Ganarse su apoyo para asegurar la estabilidad de las zonas recuperadas al ISIS exige tanto mantener bajo control a las poderosas milicias chiíes, algo que el primer ministro Haider al Abadi ha conseguido de momento en Mosul, como implicar a los suníes en la gestión del Estado. Sin embargo, no está claro quiénes representan a esa comunidad y tampoco el Gobierno es capaz de hablar con una sola voz. Entretanto, está fallando lo que más podría ayudar a éste a granjearse la confianza de la población afectada, la provisión de servicios básicos.

Tres meses después de la liberación del este de Mosul, sus habitantes aún carecen de agua corriente y suministro eléctrico. El Gobierno central ni siquiera ha establecido centros de emergencia para atender las necesidades de quienes regresan, sin trabajo y sin la seguridad de encontrar sus casas en pie. Los pocos ambulatorios y escuelas que funcionan lo hacen gracias al voluntarismo de algunas ONG.
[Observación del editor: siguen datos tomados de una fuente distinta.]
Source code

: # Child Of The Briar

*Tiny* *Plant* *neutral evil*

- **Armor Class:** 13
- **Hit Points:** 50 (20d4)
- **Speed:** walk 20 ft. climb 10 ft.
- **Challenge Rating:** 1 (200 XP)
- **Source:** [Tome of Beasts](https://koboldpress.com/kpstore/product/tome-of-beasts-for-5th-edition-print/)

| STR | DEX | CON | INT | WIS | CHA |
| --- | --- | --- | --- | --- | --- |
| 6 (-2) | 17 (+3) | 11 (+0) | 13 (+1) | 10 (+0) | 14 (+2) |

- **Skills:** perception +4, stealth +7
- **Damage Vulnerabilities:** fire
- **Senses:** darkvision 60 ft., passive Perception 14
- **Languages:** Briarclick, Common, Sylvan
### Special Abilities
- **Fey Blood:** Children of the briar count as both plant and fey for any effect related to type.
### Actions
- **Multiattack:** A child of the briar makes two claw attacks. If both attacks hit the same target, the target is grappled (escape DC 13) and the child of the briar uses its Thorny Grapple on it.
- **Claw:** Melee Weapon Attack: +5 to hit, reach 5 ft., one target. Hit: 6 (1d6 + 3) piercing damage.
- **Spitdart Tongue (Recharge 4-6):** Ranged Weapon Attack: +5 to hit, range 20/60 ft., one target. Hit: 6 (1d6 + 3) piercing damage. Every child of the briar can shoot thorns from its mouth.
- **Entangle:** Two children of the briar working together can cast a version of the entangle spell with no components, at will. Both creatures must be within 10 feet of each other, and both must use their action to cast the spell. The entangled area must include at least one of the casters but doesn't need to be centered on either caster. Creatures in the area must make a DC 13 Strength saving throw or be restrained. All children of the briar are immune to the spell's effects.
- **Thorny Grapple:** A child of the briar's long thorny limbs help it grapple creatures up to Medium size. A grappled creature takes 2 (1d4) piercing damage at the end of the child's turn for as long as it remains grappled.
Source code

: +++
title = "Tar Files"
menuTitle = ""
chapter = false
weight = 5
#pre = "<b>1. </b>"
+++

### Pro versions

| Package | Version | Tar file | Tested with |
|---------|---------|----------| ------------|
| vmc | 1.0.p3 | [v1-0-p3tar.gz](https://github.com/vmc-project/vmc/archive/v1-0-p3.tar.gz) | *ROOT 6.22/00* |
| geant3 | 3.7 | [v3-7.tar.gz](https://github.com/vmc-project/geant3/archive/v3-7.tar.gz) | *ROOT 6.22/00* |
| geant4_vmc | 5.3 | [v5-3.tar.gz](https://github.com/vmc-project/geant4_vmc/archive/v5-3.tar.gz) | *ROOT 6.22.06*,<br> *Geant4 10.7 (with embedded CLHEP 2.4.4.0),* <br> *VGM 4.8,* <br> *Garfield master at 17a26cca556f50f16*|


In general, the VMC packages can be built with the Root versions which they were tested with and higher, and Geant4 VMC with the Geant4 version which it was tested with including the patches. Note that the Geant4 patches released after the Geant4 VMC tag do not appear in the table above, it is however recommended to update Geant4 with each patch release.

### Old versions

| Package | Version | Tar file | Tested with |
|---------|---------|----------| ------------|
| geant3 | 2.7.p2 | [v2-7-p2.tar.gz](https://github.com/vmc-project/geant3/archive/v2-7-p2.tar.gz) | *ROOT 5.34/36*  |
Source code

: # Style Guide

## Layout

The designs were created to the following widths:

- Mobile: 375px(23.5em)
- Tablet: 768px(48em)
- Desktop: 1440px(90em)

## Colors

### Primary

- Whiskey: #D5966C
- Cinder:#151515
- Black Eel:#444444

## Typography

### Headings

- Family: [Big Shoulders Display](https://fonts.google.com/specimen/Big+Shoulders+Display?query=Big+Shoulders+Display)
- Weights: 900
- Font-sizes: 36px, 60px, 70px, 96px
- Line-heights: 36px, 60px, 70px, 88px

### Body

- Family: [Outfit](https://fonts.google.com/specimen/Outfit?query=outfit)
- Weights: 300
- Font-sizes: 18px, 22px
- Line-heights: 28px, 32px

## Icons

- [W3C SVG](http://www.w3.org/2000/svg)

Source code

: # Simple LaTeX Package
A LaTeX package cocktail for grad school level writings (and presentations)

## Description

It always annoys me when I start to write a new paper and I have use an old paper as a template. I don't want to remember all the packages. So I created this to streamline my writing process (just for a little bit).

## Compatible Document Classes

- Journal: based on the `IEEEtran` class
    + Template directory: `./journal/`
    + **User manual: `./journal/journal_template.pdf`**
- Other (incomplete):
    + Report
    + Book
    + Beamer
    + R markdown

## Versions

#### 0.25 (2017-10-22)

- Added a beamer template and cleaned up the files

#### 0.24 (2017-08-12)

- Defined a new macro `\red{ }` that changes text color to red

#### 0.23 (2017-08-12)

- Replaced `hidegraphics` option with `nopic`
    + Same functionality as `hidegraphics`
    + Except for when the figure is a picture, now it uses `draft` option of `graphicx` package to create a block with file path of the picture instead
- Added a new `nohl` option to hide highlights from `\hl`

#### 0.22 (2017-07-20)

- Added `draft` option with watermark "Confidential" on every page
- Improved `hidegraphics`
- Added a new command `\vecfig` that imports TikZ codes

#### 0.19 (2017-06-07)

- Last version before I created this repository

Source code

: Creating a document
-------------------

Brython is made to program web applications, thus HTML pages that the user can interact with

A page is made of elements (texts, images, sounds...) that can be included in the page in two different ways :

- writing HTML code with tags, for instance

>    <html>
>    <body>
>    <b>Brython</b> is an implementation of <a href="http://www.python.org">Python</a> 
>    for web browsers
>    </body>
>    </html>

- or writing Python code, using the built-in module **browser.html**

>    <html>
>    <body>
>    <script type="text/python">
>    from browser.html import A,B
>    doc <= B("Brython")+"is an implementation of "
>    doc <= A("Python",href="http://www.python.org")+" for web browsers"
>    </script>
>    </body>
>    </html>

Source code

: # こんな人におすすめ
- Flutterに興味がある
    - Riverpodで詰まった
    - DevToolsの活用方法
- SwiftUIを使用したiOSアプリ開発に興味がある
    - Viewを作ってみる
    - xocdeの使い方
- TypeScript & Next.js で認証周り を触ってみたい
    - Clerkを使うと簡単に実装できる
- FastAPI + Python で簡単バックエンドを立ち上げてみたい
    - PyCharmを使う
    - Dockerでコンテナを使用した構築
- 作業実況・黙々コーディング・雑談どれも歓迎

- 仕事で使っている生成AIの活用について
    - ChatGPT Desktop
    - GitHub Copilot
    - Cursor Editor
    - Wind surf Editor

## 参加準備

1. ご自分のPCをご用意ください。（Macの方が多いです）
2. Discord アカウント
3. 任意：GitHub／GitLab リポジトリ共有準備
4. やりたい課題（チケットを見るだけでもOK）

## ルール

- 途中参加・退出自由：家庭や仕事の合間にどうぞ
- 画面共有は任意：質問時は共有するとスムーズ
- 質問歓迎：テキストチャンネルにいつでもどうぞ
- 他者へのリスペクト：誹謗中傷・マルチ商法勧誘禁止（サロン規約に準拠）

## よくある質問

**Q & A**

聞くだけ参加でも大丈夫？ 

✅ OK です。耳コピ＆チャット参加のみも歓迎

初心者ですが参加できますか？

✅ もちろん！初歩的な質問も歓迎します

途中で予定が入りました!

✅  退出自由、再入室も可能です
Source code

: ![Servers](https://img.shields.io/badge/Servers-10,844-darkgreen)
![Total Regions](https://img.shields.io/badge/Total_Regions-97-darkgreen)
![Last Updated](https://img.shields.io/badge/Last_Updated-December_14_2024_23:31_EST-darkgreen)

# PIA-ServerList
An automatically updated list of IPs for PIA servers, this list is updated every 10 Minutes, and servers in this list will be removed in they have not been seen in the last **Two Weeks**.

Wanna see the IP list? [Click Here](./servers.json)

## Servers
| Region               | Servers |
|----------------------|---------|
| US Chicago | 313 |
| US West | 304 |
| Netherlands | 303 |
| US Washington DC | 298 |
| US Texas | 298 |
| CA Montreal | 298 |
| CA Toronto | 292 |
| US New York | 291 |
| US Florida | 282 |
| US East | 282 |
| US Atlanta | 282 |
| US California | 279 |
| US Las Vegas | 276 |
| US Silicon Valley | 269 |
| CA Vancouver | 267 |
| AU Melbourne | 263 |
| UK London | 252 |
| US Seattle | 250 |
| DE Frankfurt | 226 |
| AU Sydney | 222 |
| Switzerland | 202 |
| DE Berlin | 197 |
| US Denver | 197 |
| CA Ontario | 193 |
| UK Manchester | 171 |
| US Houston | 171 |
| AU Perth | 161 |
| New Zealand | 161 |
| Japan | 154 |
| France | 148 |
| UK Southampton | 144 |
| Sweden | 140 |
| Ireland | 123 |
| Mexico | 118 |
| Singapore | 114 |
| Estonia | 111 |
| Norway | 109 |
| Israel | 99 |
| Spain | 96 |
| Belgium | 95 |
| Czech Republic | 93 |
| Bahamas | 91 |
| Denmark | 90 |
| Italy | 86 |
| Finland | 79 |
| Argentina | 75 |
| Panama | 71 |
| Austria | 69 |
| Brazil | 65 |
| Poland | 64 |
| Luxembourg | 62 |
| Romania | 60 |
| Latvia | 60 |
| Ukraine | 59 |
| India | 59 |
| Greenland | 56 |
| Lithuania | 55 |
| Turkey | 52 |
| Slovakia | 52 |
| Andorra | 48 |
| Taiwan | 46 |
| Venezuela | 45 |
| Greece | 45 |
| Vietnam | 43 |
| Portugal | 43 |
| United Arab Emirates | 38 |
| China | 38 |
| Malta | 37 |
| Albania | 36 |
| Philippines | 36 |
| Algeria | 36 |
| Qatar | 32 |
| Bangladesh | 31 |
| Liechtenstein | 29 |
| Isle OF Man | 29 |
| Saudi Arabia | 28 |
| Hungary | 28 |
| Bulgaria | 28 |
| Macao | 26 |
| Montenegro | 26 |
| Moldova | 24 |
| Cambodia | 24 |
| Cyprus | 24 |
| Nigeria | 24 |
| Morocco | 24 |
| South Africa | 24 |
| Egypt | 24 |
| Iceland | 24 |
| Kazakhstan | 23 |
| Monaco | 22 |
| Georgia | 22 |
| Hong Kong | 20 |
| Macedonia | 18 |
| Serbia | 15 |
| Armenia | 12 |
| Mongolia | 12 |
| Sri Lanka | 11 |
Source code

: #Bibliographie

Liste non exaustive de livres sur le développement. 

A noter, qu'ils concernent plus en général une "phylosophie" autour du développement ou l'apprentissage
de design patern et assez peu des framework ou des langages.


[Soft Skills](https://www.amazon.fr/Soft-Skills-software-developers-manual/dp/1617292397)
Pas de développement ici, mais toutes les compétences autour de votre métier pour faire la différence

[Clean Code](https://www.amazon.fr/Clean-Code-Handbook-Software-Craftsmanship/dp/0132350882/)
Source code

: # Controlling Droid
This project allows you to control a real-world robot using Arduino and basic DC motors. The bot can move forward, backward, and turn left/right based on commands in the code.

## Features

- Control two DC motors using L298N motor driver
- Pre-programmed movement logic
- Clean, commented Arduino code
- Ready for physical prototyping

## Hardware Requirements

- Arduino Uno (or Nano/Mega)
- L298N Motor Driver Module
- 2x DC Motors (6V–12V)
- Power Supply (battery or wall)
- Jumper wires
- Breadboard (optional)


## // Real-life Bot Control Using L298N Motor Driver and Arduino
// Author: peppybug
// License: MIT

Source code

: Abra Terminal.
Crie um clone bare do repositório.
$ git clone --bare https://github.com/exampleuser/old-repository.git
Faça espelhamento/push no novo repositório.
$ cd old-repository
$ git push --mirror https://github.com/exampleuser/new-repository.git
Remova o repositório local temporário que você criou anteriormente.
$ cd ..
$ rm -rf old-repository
“El éxito de la campaña militar (…) para recuperar Mosul, si se gestiona mal, puede convertirse en un fracaso”, advertía a principios de este año el centro de análisis geopolítico International Crisis Group (ICG). Tras constatar que la lucha contra el ISIS no sólo ha causado una enorme destrucción sino minado la capacidad del Estado para gobernar, militarizado a la juventud y traumatizado a la sociedad iraquí, su informe mostraba su preocupación por el riesgo de que las fuerzas paramilitares, tanto chiíes como kurdas, que han ayudado a derrotar al ISIS reclamen su botín de guerra. Algunos gestos de Erbil, la capital del Kurdistán iraquí, apuntan a que sus dirigentes sólo esperan el momento oportuno para lanzar su pulso por la independencia. Como mínimo, esperan sin duda que se les recompense con el reconocimiento del territorio que reclaman como propio.

Además, Irán y Turquía han visto en el caos iraquí una oportunidad para aumentar su influencia a través del apoyo a milicias afines. Con el dinero y las armas de sus padrinos, esos grupos tienen menos incentivos para hacer concesiones en una eventual mesa de negociación.

Mientras, el final del protoestado del ISIS en Irak y Siria, el pomposamente llamado Califato, no supone el final de esa organización y de su ideología. Su metamorfosis en una banda insurgente-mafiosa ya se ha empezado a sentir en otras zonas de Irak donde ahora lanza cada vez más ataques. “La victoria [militar] no significa nada si el ISIS sigue siendo capaz de montar atentados”, admite Mansour. Tampoco significa el final del yihadismo, la amenaza externa que representa la cosmogonía del grupo. Al contrario, aumenta el riesgo para Europa y Oriente Próximo.